The story the show tells is one of carefully wrought emotional beats against the backdrop of history. We see Sunja as a young woman, struggling to reconcile her connection with Hansu, a wealthy married man (Lee Minho), against the strictures of society and her responsibilities. She fulfills those responsibilities by moving to Japan with the minister she marries (Steve Sanghyun Noh), and, later, in old age, reflects on a life riven by the guiding hand of history. That story’s a compelling one; it also feels at times told through big moments jumping through time at the exclusion of clarity. We understand what Sunja wants, and what she’s up against, but the story of her life is pointillistic to a fault.

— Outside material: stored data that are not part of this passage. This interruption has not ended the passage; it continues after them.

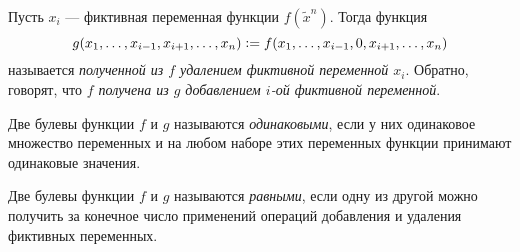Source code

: \begin{definition}
    Пусть $x_i$ --- фиктивная переменная функции $f(\widetilde{x}^n)$. Тогда функция \[g(x_1, \ldots, x_{i - 1}, x_{i + 1}, \ldots, x_n) \vcentcolon = f(x_1, \ldots, x_{i - 1}, 0, x_{i + 1}, \ldots, x_n)\]
    называется \textit{полученной из $f$ удалением фиктивной переменной $x_i$}. Обратно, говорят, что \textit{$f$ получена из $g$ добавлением $i$-ой фиктивной переменной}.
\end{definition}

\begin{definition}
    Две булевы функции $f$ и $g$ называются \textit{одинаковыми}, если у них одинаковое множество переменных и на любом наборе этих переменных функции принимают одинаковые значения.
\end{definition}

\begin{definition}
    Две булевы функции $f$ и $g$ называются \textit{равными}, если одну из другой можно получить за конечное число применений операций добавления и удаления фиктивных переменных.
\end{definition}


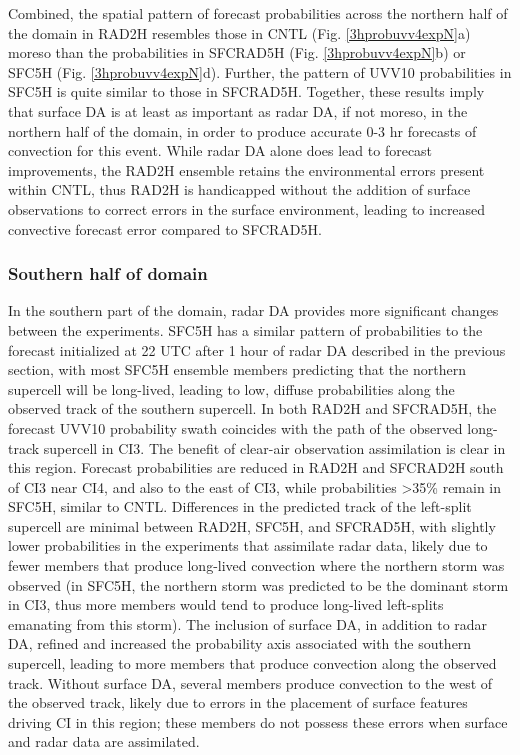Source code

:Combined, the spatial pattern of forecast probabilities across the northern half of the domain in RAD2H resembles those in CNTL (Fig. \ref{3hprobuvv4expN}a) moreso than the probabilities in SFCRAD5H (Fig. \ref{3hprobuvv4expN}b) or SFC5H (Fig. \ref{3hprobuvv4expN}d). Further, the pattern of UVV10 probabilities in SFC5H is quite similar to those in SFCRAD5H. Together, these results imply that surface DA is at least as important as radar DA, if not moreso, in the northern half of the domain, in order to produce accurate 0-3 hr forecasts of convection for this event. While radar DA alone does lead to forecast improvements, the RAD2H ensemble retains the environmental errors present within CNTL, thus RAD2H is handicapped without the addition of surface observations to correct errors in the surface environment, leading to increased convective forecast error compared to SFCRAD5H.

\subsubsection{Southern half of domain}
In the southern part of the domain, radar DA provides more significant changes between the experiments. SFC5H has a similar pattern of probabilities to the forecast initialized at 22 UTC after 1 hour of radar DA described in the previous section, with most SFC5H ensemble members predicting that the northern supercell will be long-lived, leading to low, diffuse probabilities along the observed track of the southern supercell. In both RAD2H and SFCRAD5H, the forecast UVV10 probability swath coincides with the path of the observed long-track supercell in CI3. The benefit of clear-air observation assimilation is clear in this region. Forecast probabilities are reduced in RAD2H and SFCRAD2H south of CI3 near CI4, and also to the east of CI3, while probabilities \textgreater 35\% remain in SFC5H, similar to CNTL. Differences in the predicted track of the left-split supercell are minimal between RAD2H, SFC5H, and SFCRAD5H, with slightly lower probabilities in the experiments that assimilate radar data, likely due to fewer members that produce long-lived convection where the northern storm was observed (in SFC5H, the northern storm was predicted to be the dominant storm in CI3, thus more members would tend to produce long-lived left-splits emanating from this storm). The inclusion of surface DA, in addition to radar DA, refined and increased the probability axis associated with the southern supercell, leading to more members that produce convection along the observed track. Without surface DA, several members produce convection to the west of the observed track, likely due to errors in the placement of surface features driving CI in this region; these members do not possess these errors when surface and radar data are assimilated.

Youn does great work in her scenes with her character’s son (Soji Arai), a pachinko parlor owner, and her grandson Solomon (Jin Ha). Solomon’s storyline brings “Pachinko” into the era of globalization — he’s a New York-based businessman in Osaka attempting to bargain with another elderly Korean woman who refuses to cede her claim on the land she owns, holding up a real-estate deal. The stakes here are both literally interesting and cutting to the heart of what “Pachinko” is about — what it means to have a stake in a place, even a place that is not one’s own home. But the viewer’s operating with limited information in these scenes closer to the present day means that the pleasure of things clicking into place can, at times, be withheld past the point of patience.

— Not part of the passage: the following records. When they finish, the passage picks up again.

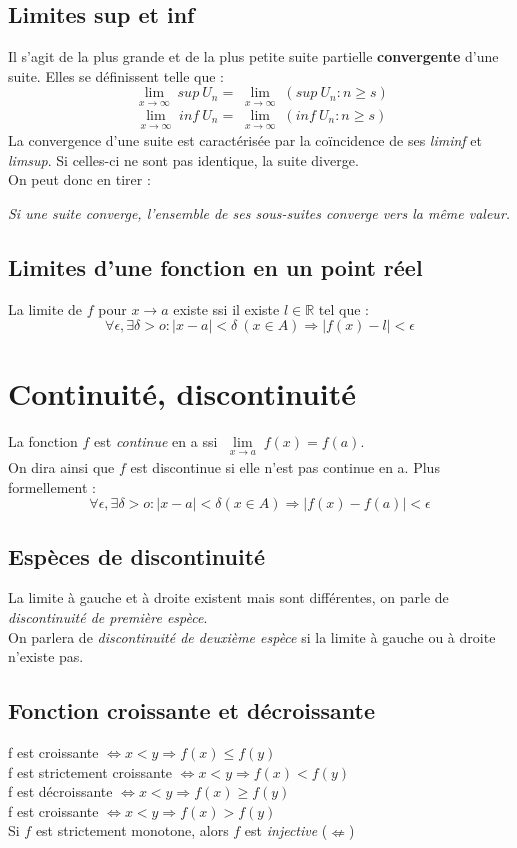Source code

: \documentclass[british,french,11pt, a4paper, openany]{book}
\begin{document}
\subsection{Limites sup et inf}
Il s'agit de la plus grande et de la plus petite suite partielle \textbf{convergente} d'une suite. Elles se définissent telle que :
$$ \lim\limits_{\substack{x \to \infty}} sup\ U_{n} = \lim\limits_{\substack{x \to \infty}} (sup\ {U_{n} : n \geq s})$$
$$ \lim\limits_{\substack{x \to \infty}} inf\ U_{n} = \lim\limits_{\substack{x \to \infty}} (inf\ {U_{n} : n \geq s})$$
La convergence d'une suite est caractérisée par la coïncidence de ses \textit{liminf} et \textit{limsup}. Si celles-ci ne sont pas identique, la suite diverge.\\
On peut donc en tirer :\\
\begin{center}
	\textit{Si une suite converge, l'ensemble de ses sous-suites converge vers la même valeur.}
\end{center}

\subsection{Limites d'une fonction en un point réel}
La limite de $f$ pour $x \rightarrow a$ existe ssi il existe $l \in \mathbb{R}$ tel que : 
$$\forall \epsilon, \exists \delta > o : |x-a| < \delta\ (x \in A) \Rightarrow |f(x) - l| < \epsilon$$

\section{Continuité, discontinuité}
La fonction $f$ est \textit{continue} en a ssi $\lim\limits_{\substack{x \to a}} f(x) = f(a)$. \\
On dira ainsi que $f$ est discontinue si elle n'est pas continue en a. Plus formellement : 
$$\forall \epsilon, \exists \delta > o : |x-a| < \delta (x \in A) \Rightarrow |f(x) - f(a)| < \epsilon$$

\subsection{Espèces de discontinuité}
La limite à gauche et à droite existent mais sont différentes, on parle de \textit{discontinuité de première espèce}.\\
On parlera de \textit{discontinuité de deuxième espèce} si la limite à gauche ou à droite n'existe pas.

\subsection{Fonction croissante et décroissante}
f est croissante $\Leftrightarrow x < y \Rightarrow f(x) \leq f(y)$\\
f est strictement croissante $\Leftrightarrow x < y \Rightarrow f(x) < f(y)$\\
f est décroissante $\Leftrightarrow x < y \Rightarrow f(x) \geq f(y)$\\
f est croissante $\Leftrightarrow x < y \Rightarrow f(x) > f(y)$\\
Si $f$ est strictement monotone, alors $f$ est \textit{injective} ($\nLeftarrow$)
\end{document}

Individual scenes can be compelling; they can also be compellingly pulpy in a manner that registers intriguingly against the show’s impeccable craft. Hansu, for instance, first woos Sunja then tells her off, describing to her the life she might have in Japan with him and, when she leaves for Japan with another man, tells her that she will eventually beg for help and “I won’t even remember your name.” He also has a backstory rooted in the Great Kanto Earthquake of 1923, a cataclysmic event that informs his entire story; it comes in the second-to-last episode of the series, after much of his role has been fulfilled. “Pachinko” keeps you watching to find out more, but this can feel less the narrative pleasure of suspense and more as if the show doesn’t consistently trust its story.
The worlds of “Pachinko” are precisely rendered — auteurs Kogonada and Justin Chon both direct four episodes — and there’s a crystalline distinction between timelines and worlds; Nico Muhly’s music is evocative and striking, and the cast acquits themselves throughout beautifully. But while showrunner Soo Hugh cannot have had an easy task in finding the series within this sprawling, multigenerational novel, and while she conjures moments of immense power, and of connection, throughout, “Pachinko” does not, finally, cohere. One yearns for the show that let its key moments sing without the at-times forced collisions between eras, ones that can keep viewers feeling both on the hook and in the dark.
“Pachinko” premieres Friday, March 25 on Apple TV Plus.